Понемногу успокаиваясь, поп повернулся к нему спиной, стараясь спрятать свое разъяренное лицо, грешное и жалкое, и в то же время не видеть этой препротивной рожи.
— Aquilla non capit muscas, non capit muscas! — бормотал он вместо «mea culpa»[58], разворачивая мятую бумажку, которую лесовики называли письмом.
— А? — переспросил Марко, не улавливая слов.
— Орел не ловит мух! — вразумительно произнес поп, воспрянув духом, и закрыл в раздумье глаза.
— А-а, понятное дело! — согласился Марко, точно услышал нечто совершенно естественное, о чем нечего зря говорить, и мало-помалу стал двигаться к заветной цели — поповской кухне.
Поп надел пенсне с проволочным ушком на самый верх раздваивающегося на кончике носа и скосил строгие острые глаза в письмо. Он чувствовал себя самым последним, самым бесстыдным расточителем, и в глазах у него, помимо приличествующей сану строгости, светилось искреннее раскаяние.
— «Дорогой шпион»! Неплохое обращение, — ехидно осклабился поп уже в самом начале, но затем молча стал глотать тяжкие для восприятия слова Пипе со все нарастающим удивлением. Его брови, торчащие вверх, издевательски поползли еще выше, а выражение сжатых губ стало брезгливым, точно под носом была падаль, а не письмо.
— Браво! Чем дальше, тем лучше! — фыркнул поп. — Он мог бы потребовать самолет, линкор или собор святого Петра! Браво! — Но ответа не услышал. Огляделся, ища парня, углядел его в кухне, где тот неловко и робко примащивался возле стола, и закричал:
— Знаешь ты, что он требует?
— Ничего я не знаю. Знаю, чего я ищу! — отрезал Марко.
— А что вы сделали с этим несчастным? Бедняга, каково-то ему в лесу, среди волков! — запричитал поп, а в голосе у него слышались издевка и зловещее предчувствие. Но одна нотка в этом голосе была фальшивой: он знал, ничего плохого пленнику не сделали, даже больше, что ему ничего плохого и не сделают, и он словно жалел об этом, словно был разочарован «их» великодушием.
— Дал бы ты мне поесть и попить! — спокойно выразил свое постоянное желание Марко.

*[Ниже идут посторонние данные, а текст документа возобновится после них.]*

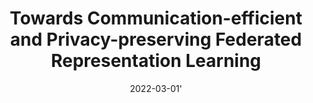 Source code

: ---
title: "Towards Communication-efficient and Privacy-preserving Federated Representation Learning"
collection: publications
permalink: /publication/2022-03-01-flesd
tldr: 'Based on the observed robustness against data i.i.d.-ness of contrastive methods, a similarity-based distillation method is used to design a novel federated representation learning framework, FLESD, which is verified to be more communication-efficient and privacy-preserving.'
date: 2022-03-01'
venue: '<i>International Workshop on Trustable, Verifiable and Auditable Federated Learning in Conjunction with AAAI (FL-AAAI),</i> 2022.'
paperurl: 'https://arxiv.org/pdf/2109.14611.pdf'
talkurl: 'https://www.youtube.com/watch?v=kXVZXKsnlqQ&t=5h14m54s'
codeurl: 'https://github.com/WOWNICE/FLESD'
img: '/images/publications/flesd.png'
authors: "<b>Haizhou Shi</b>, Youcai Zhang, Zijin Shen, Siliang Tang, Yaqian Li, Yandong Guo, Yueting Zhuang"
selected: true
---
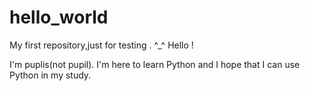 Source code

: # hello_world
My first repository,just for testing .
^_^
Hello !

I'm puplis(not pupil).
I'm here to learn Python and I hope that I can use Python in my study.
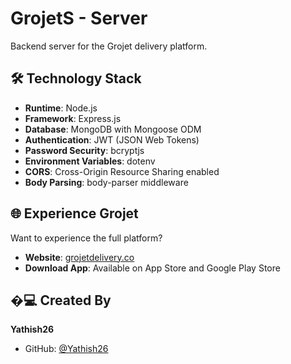 # GrojetS - Server

Backend server for the Grojet delivery platform.

## 🛠️ Technology Stack

- **Runtime**: Node.js
- **Framework**: Express.js
- **Database**: MongoDB with Mongoose ODM
- **Authentication**: JWT (JSON Web Tokens)
- **Password Security**: bcryptjs
- **Environment Variables**: dotenv
- **CORS**: Cross-Origin Resource Sharing enabled
- **Body Parsing**: body-parser middleware

## 🌐 Experience Grojet

Want to experience the full platform? 
- **Website**: [grojetdelivery.co](https://grojetdelivery.co)
- **Download App**: Available on App Store and Google Play Store

## �‍💻 Created By

**Yathish26**
- GitHub: [@Yathish26](https://github.com/Yathish26)
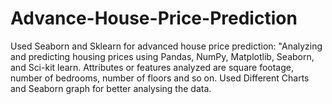 # Advance-House-Price-Prediction
Used Seaborn and Sklearn for advanced house price prediction: "Analyzing and predicting housing prices using Pandas, NumPy, Matplotlib, Seaborn, and Sci-kit learn. Attributes or features analyzed are square footage, number of bedrooms, number of floors and so on.
Used Different Charts and Seaborn graph for better analysing the data.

— Нет, вы только поглядите, какой скромный да почтительный! — снова вспылил поп, а на лице у него гримаса печали сменялась гримасой отвращения. — А знаешь ли ты, который час и где ты находишься, и я с тобой овец не пас!
— Если б ты со мной пас овец, я бы тебя не просил — знал бы, что у тебя ничего нет! Где было, там будет, где бродило, там и будет бродить! — ответил Марко врастяжку, не без удовольствия и даже со скромным наставлением, словно говоря: вот тебе то, чего ты добивался!